• WHAT IS BEING ASKED
If a line in the entries below includes "string", pick it out and copy it.

• Collected data
= = =
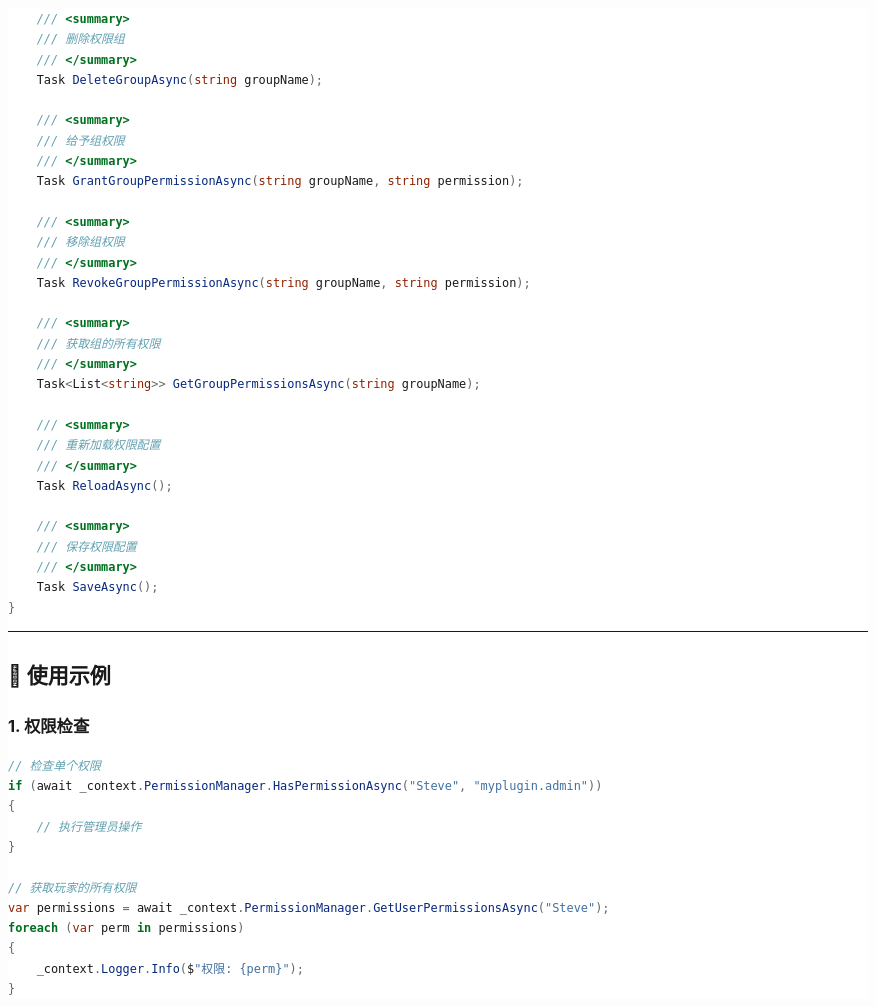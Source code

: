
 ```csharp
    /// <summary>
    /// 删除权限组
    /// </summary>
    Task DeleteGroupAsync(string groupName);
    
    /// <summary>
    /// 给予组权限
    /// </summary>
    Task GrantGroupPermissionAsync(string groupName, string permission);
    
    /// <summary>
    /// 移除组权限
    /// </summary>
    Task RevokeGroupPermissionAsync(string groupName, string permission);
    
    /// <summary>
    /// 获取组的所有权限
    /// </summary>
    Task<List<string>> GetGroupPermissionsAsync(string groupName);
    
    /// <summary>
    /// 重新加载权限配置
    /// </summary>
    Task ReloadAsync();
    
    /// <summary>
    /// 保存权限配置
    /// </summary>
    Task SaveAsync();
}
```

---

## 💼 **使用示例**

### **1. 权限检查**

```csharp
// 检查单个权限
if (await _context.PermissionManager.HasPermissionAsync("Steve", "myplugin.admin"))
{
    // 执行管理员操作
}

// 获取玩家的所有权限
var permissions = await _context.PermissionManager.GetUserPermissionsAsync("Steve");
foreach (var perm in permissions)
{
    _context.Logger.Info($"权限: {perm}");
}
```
= = =
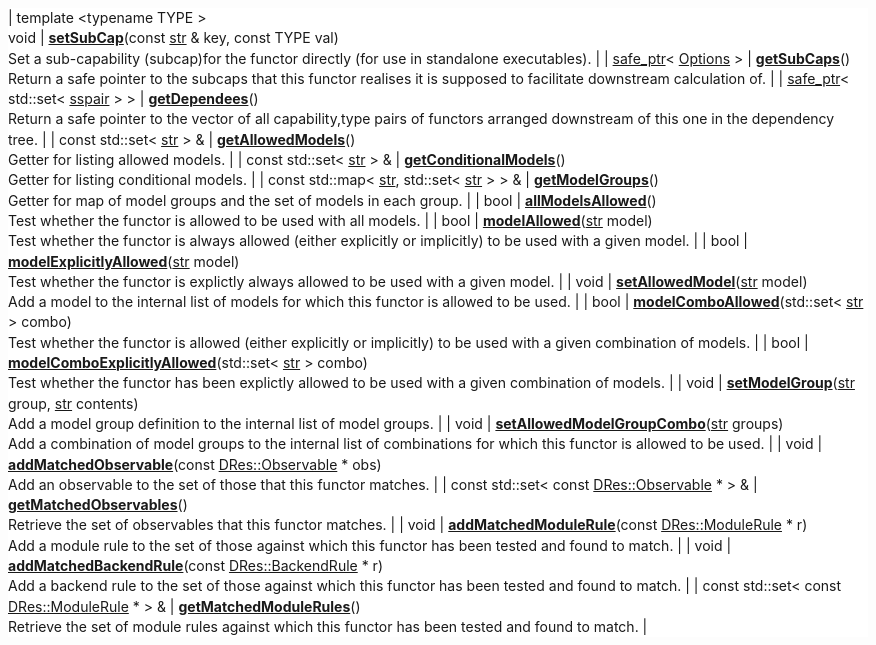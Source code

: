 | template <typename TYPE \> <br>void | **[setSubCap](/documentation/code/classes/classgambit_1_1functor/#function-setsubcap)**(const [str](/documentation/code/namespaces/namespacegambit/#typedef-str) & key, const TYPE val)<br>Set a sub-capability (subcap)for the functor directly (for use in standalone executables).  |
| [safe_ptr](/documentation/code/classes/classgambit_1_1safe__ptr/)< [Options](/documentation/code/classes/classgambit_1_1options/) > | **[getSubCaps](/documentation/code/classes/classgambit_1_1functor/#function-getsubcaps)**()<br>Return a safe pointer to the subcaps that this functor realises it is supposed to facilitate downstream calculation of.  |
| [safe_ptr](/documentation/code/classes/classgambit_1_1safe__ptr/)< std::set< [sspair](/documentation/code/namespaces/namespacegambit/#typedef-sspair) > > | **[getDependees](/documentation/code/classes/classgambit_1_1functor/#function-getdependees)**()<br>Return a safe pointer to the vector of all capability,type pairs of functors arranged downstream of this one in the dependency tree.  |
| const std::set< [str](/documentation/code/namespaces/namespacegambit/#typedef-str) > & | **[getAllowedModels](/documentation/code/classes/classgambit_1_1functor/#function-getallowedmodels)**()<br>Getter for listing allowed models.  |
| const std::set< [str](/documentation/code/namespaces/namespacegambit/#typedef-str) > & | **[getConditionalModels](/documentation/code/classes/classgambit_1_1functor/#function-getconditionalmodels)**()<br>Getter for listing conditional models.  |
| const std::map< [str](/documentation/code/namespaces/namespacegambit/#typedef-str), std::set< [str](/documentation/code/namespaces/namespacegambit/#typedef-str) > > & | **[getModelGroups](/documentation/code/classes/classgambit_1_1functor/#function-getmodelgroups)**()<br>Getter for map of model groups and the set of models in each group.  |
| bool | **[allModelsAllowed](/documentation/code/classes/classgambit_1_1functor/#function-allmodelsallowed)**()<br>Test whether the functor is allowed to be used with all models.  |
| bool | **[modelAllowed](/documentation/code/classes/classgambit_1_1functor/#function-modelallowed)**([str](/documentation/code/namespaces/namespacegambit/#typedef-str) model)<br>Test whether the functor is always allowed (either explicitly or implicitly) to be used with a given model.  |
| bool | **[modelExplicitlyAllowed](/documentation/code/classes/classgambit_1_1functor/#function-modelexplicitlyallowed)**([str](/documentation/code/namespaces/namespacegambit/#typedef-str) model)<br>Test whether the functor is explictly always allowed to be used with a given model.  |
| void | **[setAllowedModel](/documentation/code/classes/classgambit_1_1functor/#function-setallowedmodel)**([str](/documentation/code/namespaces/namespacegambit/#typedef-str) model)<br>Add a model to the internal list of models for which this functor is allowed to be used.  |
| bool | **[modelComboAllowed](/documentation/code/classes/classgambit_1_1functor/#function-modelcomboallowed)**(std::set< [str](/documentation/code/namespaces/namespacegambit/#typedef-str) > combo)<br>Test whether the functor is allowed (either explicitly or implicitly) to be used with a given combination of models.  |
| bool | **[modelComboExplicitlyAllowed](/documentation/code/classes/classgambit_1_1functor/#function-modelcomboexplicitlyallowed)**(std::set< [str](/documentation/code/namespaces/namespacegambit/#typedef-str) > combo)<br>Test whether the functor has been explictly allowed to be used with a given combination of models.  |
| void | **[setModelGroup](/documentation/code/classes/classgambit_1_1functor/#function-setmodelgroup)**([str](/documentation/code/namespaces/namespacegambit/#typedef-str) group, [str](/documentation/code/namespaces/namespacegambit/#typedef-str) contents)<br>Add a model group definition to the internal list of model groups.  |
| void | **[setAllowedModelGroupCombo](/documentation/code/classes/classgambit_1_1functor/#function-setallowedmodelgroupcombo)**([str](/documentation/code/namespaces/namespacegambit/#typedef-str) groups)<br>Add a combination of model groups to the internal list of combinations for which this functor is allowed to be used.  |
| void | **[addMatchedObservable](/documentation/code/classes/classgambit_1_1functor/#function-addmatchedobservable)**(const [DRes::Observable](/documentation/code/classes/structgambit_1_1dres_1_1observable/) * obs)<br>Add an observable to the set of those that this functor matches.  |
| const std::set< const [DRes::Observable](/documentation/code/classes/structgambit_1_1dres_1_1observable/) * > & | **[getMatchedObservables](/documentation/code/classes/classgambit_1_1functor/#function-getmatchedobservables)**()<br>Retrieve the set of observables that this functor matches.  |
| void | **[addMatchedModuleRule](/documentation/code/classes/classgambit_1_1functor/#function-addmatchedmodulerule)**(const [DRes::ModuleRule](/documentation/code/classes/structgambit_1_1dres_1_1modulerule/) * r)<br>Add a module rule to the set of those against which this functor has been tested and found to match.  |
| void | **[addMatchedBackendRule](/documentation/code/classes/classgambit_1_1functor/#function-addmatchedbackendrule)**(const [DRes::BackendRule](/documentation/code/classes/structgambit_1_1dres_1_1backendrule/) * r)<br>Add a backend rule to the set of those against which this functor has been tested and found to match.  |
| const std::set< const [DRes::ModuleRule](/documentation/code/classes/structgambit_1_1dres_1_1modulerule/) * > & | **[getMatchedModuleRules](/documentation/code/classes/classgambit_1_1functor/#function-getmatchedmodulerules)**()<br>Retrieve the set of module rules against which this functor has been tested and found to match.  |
= = =
• TASK RESPONSE
    Task DeleteGroupAsync(string groupName);
    Task GrantGroupPermissionAsync(string groupName, string permission);
    Task RevokeGroupPermissionAsync(string groupName, string permission);
    Task<List<string>> GetGroupPermissionsAsync(string groupName);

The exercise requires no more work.